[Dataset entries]

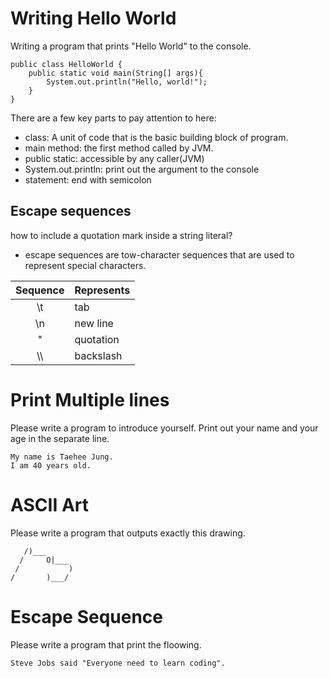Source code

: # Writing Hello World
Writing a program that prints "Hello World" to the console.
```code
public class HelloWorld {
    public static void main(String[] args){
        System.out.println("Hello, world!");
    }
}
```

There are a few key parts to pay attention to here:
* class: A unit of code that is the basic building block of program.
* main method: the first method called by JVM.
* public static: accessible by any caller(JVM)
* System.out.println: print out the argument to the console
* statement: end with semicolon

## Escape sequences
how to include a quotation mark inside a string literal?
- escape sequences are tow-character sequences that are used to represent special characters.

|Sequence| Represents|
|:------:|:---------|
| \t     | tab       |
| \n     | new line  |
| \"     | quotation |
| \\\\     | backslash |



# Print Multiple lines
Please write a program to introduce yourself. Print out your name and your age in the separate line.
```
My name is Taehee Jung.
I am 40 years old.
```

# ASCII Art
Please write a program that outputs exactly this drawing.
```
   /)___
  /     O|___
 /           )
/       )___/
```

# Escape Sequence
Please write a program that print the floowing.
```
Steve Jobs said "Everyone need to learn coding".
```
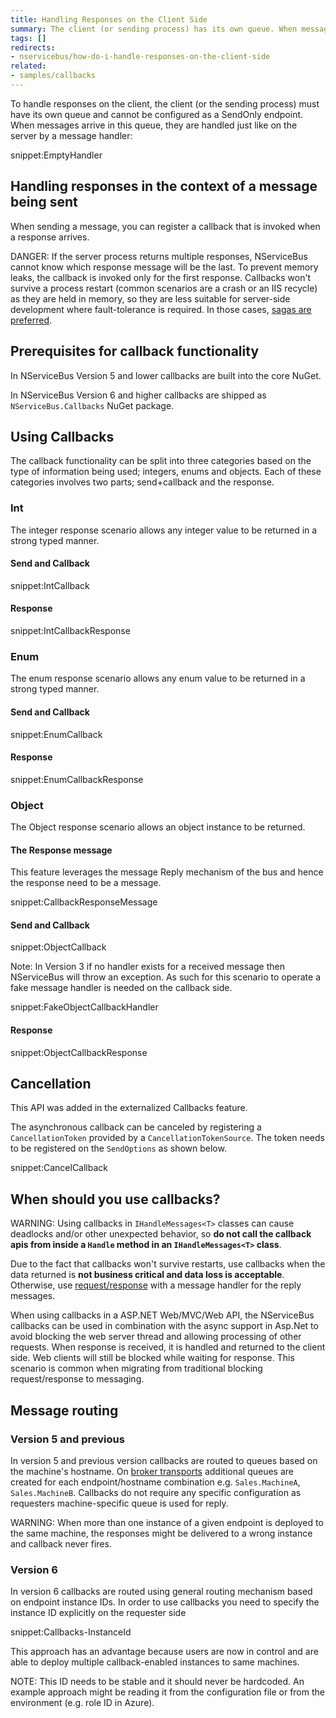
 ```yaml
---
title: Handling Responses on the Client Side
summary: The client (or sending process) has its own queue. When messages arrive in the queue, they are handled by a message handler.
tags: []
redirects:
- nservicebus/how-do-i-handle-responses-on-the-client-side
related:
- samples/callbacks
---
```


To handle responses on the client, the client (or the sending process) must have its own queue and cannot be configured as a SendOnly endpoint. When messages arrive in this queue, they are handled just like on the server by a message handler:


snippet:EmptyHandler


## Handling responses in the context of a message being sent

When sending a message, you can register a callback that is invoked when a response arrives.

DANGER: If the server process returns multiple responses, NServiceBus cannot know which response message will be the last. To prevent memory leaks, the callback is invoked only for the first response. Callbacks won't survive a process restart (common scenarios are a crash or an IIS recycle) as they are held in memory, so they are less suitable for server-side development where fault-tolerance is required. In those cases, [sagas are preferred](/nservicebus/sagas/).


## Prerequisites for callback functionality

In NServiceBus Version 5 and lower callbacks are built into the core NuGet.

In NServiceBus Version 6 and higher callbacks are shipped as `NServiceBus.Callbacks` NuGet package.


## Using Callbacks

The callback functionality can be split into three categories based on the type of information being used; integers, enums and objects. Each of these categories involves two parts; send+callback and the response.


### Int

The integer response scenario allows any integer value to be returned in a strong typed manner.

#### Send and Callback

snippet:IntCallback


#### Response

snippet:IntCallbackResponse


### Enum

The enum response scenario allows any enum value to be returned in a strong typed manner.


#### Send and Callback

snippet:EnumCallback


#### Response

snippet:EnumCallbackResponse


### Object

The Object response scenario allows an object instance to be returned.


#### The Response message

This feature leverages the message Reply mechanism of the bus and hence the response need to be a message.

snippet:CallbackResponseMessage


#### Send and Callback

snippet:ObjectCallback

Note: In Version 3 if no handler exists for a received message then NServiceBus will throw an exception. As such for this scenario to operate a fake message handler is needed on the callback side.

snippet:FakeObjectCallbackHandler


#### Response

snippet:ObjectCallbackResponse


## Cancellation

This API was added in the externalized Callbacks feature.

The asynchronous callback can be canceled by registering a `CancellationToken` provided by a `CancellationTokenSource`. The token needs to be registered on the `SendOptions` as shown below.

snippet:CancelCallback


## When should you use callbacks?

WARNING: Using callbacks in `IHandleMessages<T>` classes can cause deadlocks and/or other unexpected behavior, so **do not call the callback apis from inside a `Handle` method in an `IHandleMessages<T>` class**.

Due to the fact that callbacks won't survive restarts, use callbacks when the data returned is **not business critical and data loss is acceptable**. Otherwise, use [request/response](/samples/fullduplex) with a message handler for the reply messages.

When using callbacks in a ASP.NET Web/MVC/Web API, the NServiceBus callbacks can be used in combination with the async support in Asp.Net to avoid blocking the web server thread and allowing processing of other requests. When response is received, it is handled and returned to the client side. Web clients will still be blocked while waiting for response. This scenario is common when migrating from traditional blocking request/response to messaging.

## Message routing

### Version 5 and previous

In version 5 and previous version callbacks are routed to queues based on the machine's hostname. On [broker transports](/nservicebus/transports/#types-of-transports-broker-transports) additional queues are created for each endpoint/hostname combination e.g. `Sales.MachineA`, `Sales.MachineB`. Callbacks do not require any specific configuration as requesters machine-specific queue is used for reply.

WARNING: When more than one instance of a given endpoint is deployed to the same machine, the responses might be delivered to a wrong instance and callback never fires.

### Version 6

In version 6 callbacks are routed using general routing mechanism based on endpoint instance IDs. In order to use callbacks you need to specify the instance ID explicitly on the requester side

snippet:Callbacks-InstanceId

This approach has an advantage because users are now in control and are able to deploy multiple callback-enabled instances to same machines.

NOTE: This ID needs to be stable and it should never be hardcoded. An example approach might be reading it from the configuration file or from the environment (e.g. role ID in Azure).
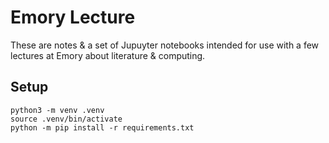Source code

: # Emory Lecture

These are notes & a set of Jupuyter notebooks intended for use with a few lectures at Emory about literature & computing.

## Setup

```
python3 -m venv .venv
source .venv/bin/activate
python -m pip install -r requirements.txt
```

◆ Task objective: Word for word and without pictures, please write out only the lines from the start of the entries through the line containing "how to include", both included.

◆ Finished exercise:
Source code

: # Writing Hello World
Writing a program that prints "Hello World" to the console.
```code
public class HelloWorld {
    public static void main(String[] args){
        System.out.println("Hello, world!");
    }
}
```

There are a few key parts to pay attention to here:
* class: A unit of code that is the basic building block of program.
* main method: the first method called by JVM.
* public static: accessible by any caller(JVM)
* System.out.println: print out the argument to the console
* statement: end with semicolon

## Escape sequences
how to include a quotation mark inside a string literal?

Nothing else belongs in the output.